Here at The Student Footballer we appreciate the finer things in life. We love the sublime; whether it’s a cultured left-foot, the perfect hat trick, or an opulent celebration. But of all these footballing eccentricities, our absolute favourite has to be a sparkly pair of boots.
With this in mind, here’s our guide (without the marketing spiel) to the best boots for newly-rich students this season. We’ve split the sections into the different areas most punters look to when buying new boots and provided a detailed description of our favourites.
Finally, we’ve liberally added Premier League comparisons, so the next time you totter off to float around on the wing in the “Mesut Ozil Role”, you can at least accurately claim you’ve got the same stash as your hero.
Seemingly the boot du jour for pros at the moment, the Nike Magistas reached their zenith when Mario Götze scored the winning goal in this year’s World Cup Final wearing them. The silo is targeted at ‘playmakers’ – or ‘anyone not in defence’ to you and me. They’ve been released in four colourways so far, with the recent ‘Turquoise/White/Orange’ arguably the most eye catching.
So they’ve got the necessary flair, but are they any good? Having worn them at a Nike test event this year, I can confirm that the Magistas are a comfortable, lightweight boot and that the thin outsole gives you close feel of the ball. Furthermore, if you go for the top of the range Obra, the sockliner gives a tight, snug fit.
However, this does feel like an aesthetic rather than technical addition, and I doubt it offers any assistance if you afflicted with dodgy ankles. The thin outsole definitely has disadvantages: they’re practically socks, so not ideal if you’re on a sloppy pitch against players more likely too lunge than John Terry on the pull.
That said, Jack Wilshere wears them, and surely he’s wizened up to his own metatarsal risk by now, so maybe they’re not too bad?
Overall, an aesthetically stunning boot that certainly does a job, but is perhaps too lightweight for the student footballer.
Alternatives: Adidas Predator; Puma EvoPower
Arguably, since Adidas lost their way with the Predator, the Adizero has run the show for the German boot makers. On price, the best speed boot on the market. New, ever-more colourful designs are released regularly (they’ve managed to convince Diego Costa into wearing the current ‘Neon Pink’ range) and previous colourways are usually well stocked online. Furthermore, Soccerbible’s ‘Boot League’ currently ranks it no.1 for goals scored across the top division.
The price and pedigree is there, so what’s the problem?
Don’t expect luxury comfort. The boots are cheaper than Nike’s or Mizuno’s equivalent and you can tell after 90mins. The outsole is pretty thin all over, especially on the side foot. If you take a knock, you’ll know about it for a while.

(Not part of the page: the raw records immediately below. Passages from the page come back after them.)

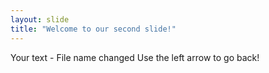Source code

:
 ```yaml
---
layout: slide
title: "Welcome to our second slide!"
---
```

Your text - File name changed
Use the left arrow to go back!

Nike’s speed boot (the ‘Mercurial’) suffers from similar issue, so if you’re top concern for a boot is weight not comfort, the Adizero is the obvious choice.
Alternatives: Nike Mercurial; Mizuno Morelia
Football is a rudimentary game. You run around, you kick things. Understandably, you do not require incredible tech to do this. With this in consideration, several ‘old school’ boots come to mind, aimed at the player who plays the ‘proper’ way.

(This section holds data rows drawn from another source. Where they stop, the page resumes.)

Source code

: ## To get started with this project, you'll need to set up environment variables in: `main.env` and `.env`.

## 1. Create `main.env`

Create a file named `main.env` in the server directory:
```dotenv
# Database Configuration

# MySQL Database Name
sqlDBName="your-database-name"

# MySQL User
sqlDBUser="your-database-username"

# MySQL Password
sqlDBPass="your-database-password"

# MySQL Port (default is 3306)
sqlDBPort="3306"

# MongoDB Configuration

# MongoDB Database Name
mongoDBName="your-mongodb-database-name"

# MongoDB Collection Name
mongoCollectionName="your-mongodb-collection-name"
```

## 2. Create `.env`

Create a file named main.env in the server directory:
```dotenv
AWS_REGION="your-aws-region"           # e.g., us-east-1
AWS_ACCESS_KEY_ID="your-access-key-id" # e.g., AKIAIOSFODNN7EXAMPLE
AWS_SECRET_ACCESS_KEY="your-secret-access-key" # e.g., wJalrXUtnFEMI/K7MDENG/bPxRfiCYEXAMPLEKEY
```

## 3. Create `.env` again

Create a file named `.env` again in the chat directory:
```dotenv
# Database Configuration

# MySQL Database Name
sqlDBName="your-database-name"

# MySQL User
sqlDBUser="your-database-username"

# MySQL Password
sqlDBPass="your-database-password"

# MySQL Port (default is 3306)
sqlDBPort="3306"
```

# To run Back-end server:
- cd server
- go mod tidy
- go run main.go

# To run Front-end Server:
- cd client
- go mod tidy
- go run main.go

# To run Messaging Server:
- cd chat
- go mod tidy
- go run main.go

If you’re just about getting the job done, there are a number of options: the Nike Tiempos and Puma King’s stack up well, each a simple leather boot with a range of colourways.
However, if you want a simple black boot, then you really can’t look further than the Adidas Copa Mundial’s, the world’s best-selling football boot. Worn by the likes of Maradona, Zidane, Matthäus, Kaka, Baresi, – you’re in good company with this one.